Propagations from Stereo A & B use the Stereo COHO 1HR average merged plasma and magnetic field data product available from:

http://cdaweb.gsfc.nasa.gov/
5. Does the method capture solar wind transients?

The method pages on this web site describe the fact that the 1D nature of the propagation requires several different rotations in heliographic longitude. These rotations, by their inherent nature, assume that the sun and heliosphere are in steady state during the times of the rotations. The rotations are then the most accurate when there are no transients in the solar wind. In contrast, the fact that we use data measured at the Earth and the Stereo spacecraft as inputs implies that any transients measured by those spacecraft are present in the propagations. However, transients are generally confined to a limited range of longitudes. So, while we do model solar wind transients, these transients are most accurately modeled only near the time of alignment of the two bodies.
6. What is contained in the full resolution files?

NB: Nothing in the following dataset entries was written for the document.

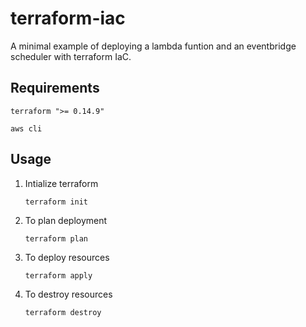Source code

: # terraform-iac

A minimal example of deploying a lambda funtion and an eventbridge scheduler with terraform IaC.

## Requirements

`terraform ">= 0.14.9"`

`aws cli`


## Usage
1. Intialize terraform

    `terraform init`

2. To plan deployment

    `terraform plan`

3. To deploy resources

    `terraform apply`

4. To destroy resources

    `terraform destroy`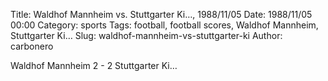 Title: Waldhof Mannheim vs. Stuttgarter Ki…, 1988/11/05
Date: 1988/11/05 00:00
Category: sports
Tags: football, football scores, Waldhof Mannheim, Stuttgarter Ki…
Slug: waldhof-mannheim-vs-stuttgarter-ki
Author: carbonero


Waldhof Mannheim 2 - 2 Stuttgarter Ki…
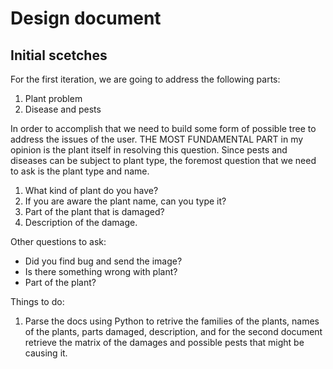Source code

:# Design document

## Initial scetches

For the first iteration, we are going to address the following parts:
1. Plant problem
2. Disease and pests

In order to accomplish that we need to build some form of possible tree to address the issues of the user. THE MOST FUNDAMENTAL PART in my opinion is the plant itself in resolving this question. Since pests and diseases can be subject to plant type, the foremost question that we need to ask is the plant type and name.

1. What kind of plant do you have?
2. If you are aware the plant name, can you type it?
3. Part of the plant that is damaged?
4. Description of the damage.

Other questions to ask:
* Did you find bug and send the image?
* Is there something wrong with plant?
* Part of the plant?


Things to do:

1. Parse the docs using Python to retrive the families of the plants, names of the plants, parts damaged, description, and for the second document retrieve the matrix of the damages and possible pests that might be causing it.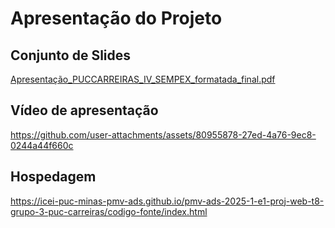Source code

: # Apresentação do Projeto

## Conjunto de Slides

[Apresentação_PUCCARREIRAS_IV_SEMPEX_formatada_final.pdf](https://github.com/user-attachments/files/20846644/Apresentacao_PUCCARREIRAS_IV_SEMPEX_formatada_final.pdf)

## Vídeo de apresentação

https://github.com/user-attachments/assets/80955878-27ed-4a76-9ec8-0244a44f660c

## Hospedagem

https://icei-puc-minas-pmv-ads.github.io/pmv-ads-2025-1-e1-proj-web-t8-grupo-3-puc-carreiras/codigo-fonte/index.html
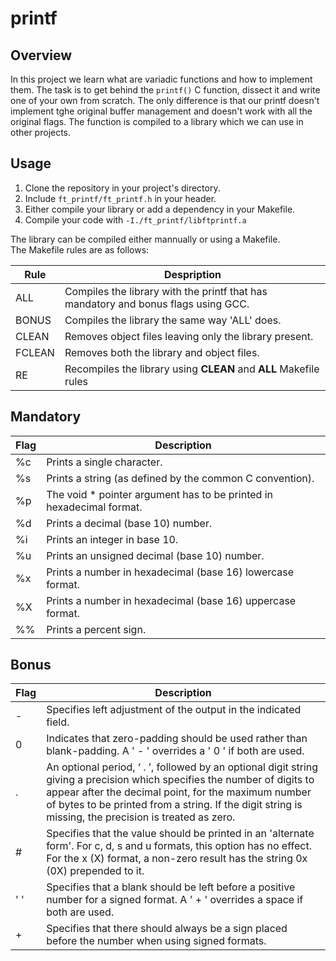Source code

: # printf

## Overview

In this project we learn what are variadic functions and how to implement them.
The task is to get behind the `printf()` C function, dissect it and write one of your own from scratch.
The only difference is that our printf doesn't implement tghe original buffer management and doesn't work with all the original flags.
The function is compiled to a library which we can use in other projects.

## Usage

1. Clone the repository in your project's directory.
2. Include `ft_printf/ft_printf.h` in your header.
3. Either compile your library or add a dependency in your Makefile.
4. Compile your code with `-I./ft_printf/libftprintf.a`

The library can be compiled either mannually or using a Makefile.\
The Makefile rules are as follows:

| Rule | Despription |
| ---- | ----------- |
| ALL | Compiles the library with the printf that has mandatory and bonus flags using GCC. |
| BONUS | Compiles the library the same way 'ALL' does. |
| CLEAN | Removes object files leaving only the library present. |
| FCLEAN | Removes both the library and object files. |
| RE | Recompiles the library using **CLEAN** and **ALL** Makefile rules |

## Mandatory

| Flag | Description |
| -------- | ----------- |
| %c | Prints a single character. |
| %s | Prints a string (as defined by the common C convention). |
| %p | The void * pointer argument has to be printed in hexadecimal format. |
| %d | Prints a decimal (base 10) number. |
| %i | Prints an integer in base 10. |
| %u | Prints an unsigned decimal (base 10) number. |
| %x | Prints a number in hexadecimal (base 16) lowercase format. |
| %X | Prints a number in hexadecimal (base 16) uppercase format. |
| %% | Prints a percent sign. |

## Bonus

| Flag | Description |
| -------- | ----------- |
| - | Specifies left adjustment of the output in the indicated field. |
| 0 | Indicates that zero-padding should be used rather than blank-padding.  A ' - ' overrides a ' 0 ' if both are used. |
| . | An optional period, ‘ . ’, followed by an optional digit string giving a precision which specifies the number of digits to appear after the decimal point, for the maximum number of bytes to be printed from a string. If the digit string is missing, the precision is treated as zero. |
| # | Specifies that the value should be printed in an 'alternate form'. For c, d, s and u formats, this option has no effect. For the x (X) format, a non-zero result has the string 0x (0X) prepended to it. |
| ' ' | Specifies that a blank should be left before a positive number for a signed format.  A ' + ' overrides a space if both are used. |
| + | Specifies that there should always be a sign placed before the number when using signed formats. |
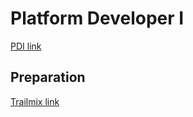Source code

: # Platform Developer I

[PDI link](https://trailhead.salesforce.com/credentials/platformdeveloperi)

## Preparation

[Trailmix link](https://trailhead.salesforce.com/en/users/strailhead/trailmixes/prepare-for-your-salesforce-platform-developer-i-credential)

Full resolution files are the direct output of the solar wind simulations. They contain ASCII data for approximately 1 orbital period centered on the apparent opposition date. The file is not exactly one year due to the rotations to and from the inertial line on which we make the propagations. Typical time steps in these files is several seconds. As with all mSWiM results, the propagations are most accurate near the apparent opposition date.
7. What is contained in the hourly average files?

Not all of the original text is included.